Reputation: 285
I have the following dataset.
My aim is to replace the values in Column 2 with the average of two successive values, when the value in Column 1 remains less than 5 and greater than 6. To be precise,in <5 range the values in Column 1 are 1,2,3 and 4 and corresponding column 2 values are 10,20,30,40. So, i want to take the average of (10,20)=15 and (30,40)=35. I want to do the same in the range >6 for Column 1, take the average of corresponding Column 2 values (70,80)=75 and (80,90)=95. I will not take the average of Column 2 values when Column 1 values do not fall in those two ranges (5 and 6) and corresponding Column 2 values (50 and 60) and finally create an array of Column 2 values based on these three conditions.
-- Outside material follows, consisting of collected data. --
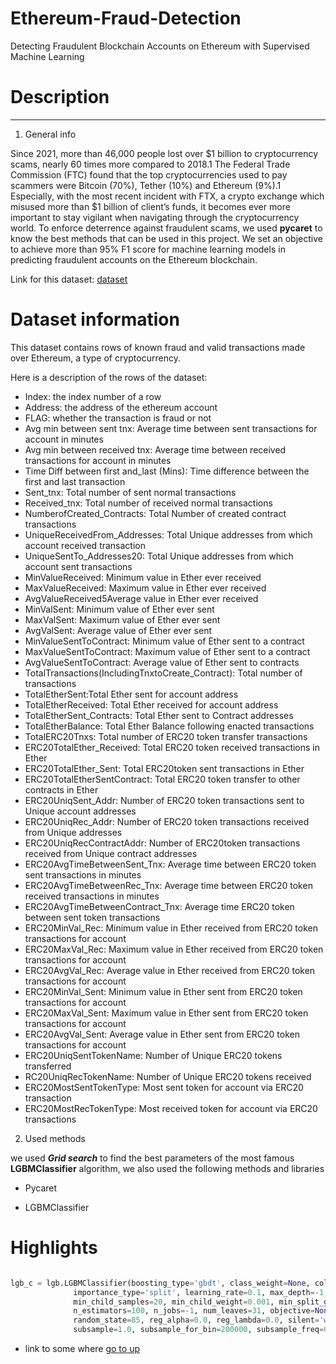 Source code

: # Ethereum-Fraud-Detection
Detecting Fraudulent Blockchain Accounts on Ethereum with Supervised Machine Learning
<h1 id= "top doc"> Description </h1>

---




1. General info

Since 2021, more than 46,000 people lost over $1 billion to cryptocurrency scams, nearly 60 times more compared to 2018.1 The Federal Trade Commission (FTC) found that the top cryptocurrencies used to pay scammers were Bitcoin (70%), Tether (10%) and Ethereum (9%).1 Especially, with the most recent incident with FTX, a crypto exchange which misused more than $1 billion of client’s funds, it becomes ever more important to stay vigilant when navigating through the cryptocurrency world.
 To enforce deterrence against fraudulent scams, we used **pycaret** to know the best methods that can be used in this project.  We set an objective to achieve more than 95% F1 score for machine learning models in predicting fraudulent accounts on the Ethereum blockchain.

Link for this dataset:
[dataset](https://www.kaggle.com/code/chiticariucristian/fraud-detection-ethereum-transactions/notebook) 

# Dataset information

This dataset contains rows of known fraud and valid transactions made over Ethereum, a type of cryptocurrency.

Here is a description of the rows of the dataset:

- Index: the index number of a row
- Address: the address of the ethereum account
- FLAG: whether the transaction is fraud or not
- Avg min between sent tnx: Average time between sent transactions for account in minutes
- Avg min between received tnx: Average time between received transactions for account in minutes
- Time Diff between first and_last (Mins): Time difference between the first and last transaction
- Sent_tnx: Total number of sent normal transactions
- Received_tnx: Total number of received normal transactions
- NumberofCreated_Contracts: Total Number of created contract transactions
- UniqueReceivedFrom_Addresses: Total Unique addresses from which account received transaction
- UniqueSentTo_Addresses20: Total Unique addresses from which account sent transactions
- MinValueReceived: Minimum value in Ether ever received
- MaxValueReceived: Maximum value in Ether ever received
- AvgValueReceived5Average value in Ether ever received
- MinValSent: Minimum value of Ether ever sent
- MaxValSent: Maximum value of Ether ever sent
- AvgValSent: Average value of Ether ever sent
- MinValueSentToContract: Minimum value of Ether sent to a contract
- MaxValueSentToContract: Maximum value of Ether sent to a contract
- AvgValueSentToContract: Average value of Ether sent to contracts
- TotalTransactions(IncludingTnxtoCreate_Contract): Total number of transactions
- TotalEtherSent:Total Ether sent for account address
- TotalEtherReceived: Total Ether received for account address
- TotalEtherSent_Contracts: Total Ether sent to Contract addresses
- TotalEtherBalance: Total Ether Balance following enacted transactions
- TotalERC20Tnxs: Total number of ERC20 token transfer transactions
- ERC20TotalEther_Received: Total ERC20 token received transactions in Ether
- ERC20TotalEther_Sent: Total ERC20token sent transactions in Ether
- ERC20TotalEtherSentContract: Total ERC20 token transfer to other contracts in Ether
- ERC20UniqSent_Addr: Number of ERC20 token transactions sent to Unique account addresses
- ERC20UniqRec_Addr: Number of ERC20 token transactions received from Unique addresses
- ERC20UniqRecContractAddr: Number of ERC20token transactions received from Unique contract addresses
- ERC20AvgTimeBetweenSent_Tnx: Average time between ERC20 token sent transactions in minutes
- ERC20AvgTimeBetweenRec_Tnx: Average time between ERC20 token received transactions in minutes
- ERC20AvgTimeBetweenContract_Tnx: Average time ERC20 token between sent token transactions
- ERC20MinVal_Rec: Minimum value in Ether received from ERC20 token transactions for account
- ERC20MaxVal_Rec: Maximum value in Ether received from ERC20 token transactions for account
- ERC20AvgVal_Rec: Average value in Ether received from ERC20 token transactions for account
- ERC20MinVal_Sent: Minimum value in Ether sent from ERC20 token transactions for account
- ERC20MaxVal_Sent: Maximum value in Ether sent from ERC20 token transactions for account
- ERC20AvgVal_Sent: Average value in Ether sent from ERC20 token transactions for account
- ERC20UniqSentTokenName: Number of Unique ERC20 tokens transferred
- RC20UniqRecTokenName: Number of Unique ERC20 tokens received
- ERC20MostSentTokenType: Most sent token for account via ERC20 transaction
- ERC20MostRecTokenType: Most received token for account via ERC20 transactions


2. Used methods

we used ***Grid search*** to find the best parameters of the most famous **LGBMClassifier** algorithm, we also used the following methods and libraries

- Pycaret

- LGBMClassifier



# Highlights



 ```python

lgb_c = lgb.LGBMClassifier(boosting_type='gbdt', class_weight=None, colsample_bytree=1.0,
               importance_type='split', learning_rate=0.1, max_depth=-1,
               min_child_samples=20, min_child_weight=0.001, min_split_gain=0.0,
               n_estimators=100, n_jobs=-1, num_leaves=31, objective=None,
               random_state=85, reg_alpha=0.0, reg_lambda=0.0, silent='warn',
               subsample=1.0, subsample_for_bin=200000, subsample_freq=0)

 ```





- link to some where <a href= "#top doc"> go to up </a>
I tried the following approach:
import numpy as np
import pandas as pd
data= pd.read_table('/Users/Hrihaan/Desktop/Data.txt', dtype=float, header=None, sep='\s+').values
t=data[:,0]
df = pd.DataFrame({"x":t, "y":data[:,1]})
x=np.where(t<=4,data[:,1],np.nan)
x_1=np.nanmean(x.reshape(-1, 2), axis=1)
y=np.where((df.x>4)&(df.x<7), df.y,np.nan)
z=np.where(t>6,data[:,1],np.nan)
z_1=np.nanmean(z.reshape(-1, 2), axis=1)
A=np.concatenate((x_1,y,z_1), axis=0)
print(A)
I am getting the following output: [ 15. 35. nan nan nan nan nan nan nan 50. 60. nan nan nan nan nan nan nan 75. 95.]
My expected output is: [ 15. 35. 50. 60. 75. 95.]
Any help on how to get around the np.nan in my code would be really helpful.
Upvotes: 0
Views: 53
Reputation: 12410
I genuinely have difficulties to see your bigger concept here. For your very specific problem, this would work:
import pandas as pd
#read your file
data= pd.read_table('test.txt', dtype = float, delim_whitespace = True, names = ["x", "y"])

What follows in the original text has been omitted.